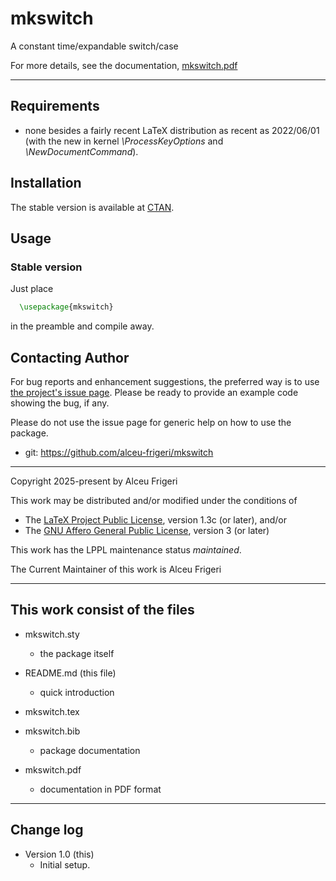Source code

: mkswitch
==========

A constant time/expandable switch/case

For more details,  see the documentation,
[mkswitch.pdf](http://mirrors.ctan.org/macros/latex/contrib/mkswitch/doc/mkswitch.pdf)
	
--------------

## Requirements
* none besides a fairly recent LaTeX distribution as recent as 2022/06/01
(with the new in kernel *\ProcessKeyOptions* and *\NewDocumentCommand*).

## Installation
The stable version is available at [CTAN](https://ctan.org/pkg/mkswitch).

## Usage
### Stable version
Just place
```latex
  \usepackage{mkswitch}
```

in the preamble and compile away.

## Contacting Author

For bug reports and enhancement suggestions, the preferred way is to use
[the project's issue page](https://github.com/alceu-frigeri/mkswitch/issues).
Please be ready to provide an example code showing the bug, if any.

Please do not use the issue page for generic help on how to use the package.

* git: https://github.com/alceu-frigeri/mkswitch

-------------
Copyright 2025-present by Alceu Frigeri

 This work may be distributed and/or modified under the
 conditions of

 * The [LaTeX Project Public License](http://www.latex-project.org/lppl.txt), version 1.3c (or later), and/or
 * The [GNU Affero General Public License](https://www.gnu.org/licenses/agpl-3.0.html), version 3 (or later)

This work has the LPPL maintenance status *maintained*.

The Current Maintainer of this work is Alceu Frigeri

-------------
## This work consist of the files

* mkswitch.sty
    - the package itself

* README.md  (this file)
    - quick introduction

* mkswitch.tex
* mkswitch.bib
    - package documentation
    
* mkswitch.pdf
    - documentation in PDF format
    
-------------

## Change log

* Version 1.0 (this)
    - Initial setup.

■ ■ ■

**ABOUT THIS TASK:**
From the listing above, output exactly the run of lines that starts with the line containing "recent as 2022/06/01" and ends with the line containing "[the project's issue".

**ANSWER TO THIS TASK:**
* none besides a fairly recent LaTeX distribution as recent as 2022/06/01
(with the new in kernel *\ProcessKeyOptions* and *\NewDocumentCommand*).

## Installation
The stable version is available at [CTAN](https://ctan.org/pkg/mkswitch).

## Usage
### Stable version
Just place
```latex
  \usepackage{mkswitch}
```

in the preamble and compile away.

## Contacting Author

For bug reports and enhancement suggestions, the preferred way is to use
[the project's issue page](https://github.com/alceu-frigeri/mkswitch/issues).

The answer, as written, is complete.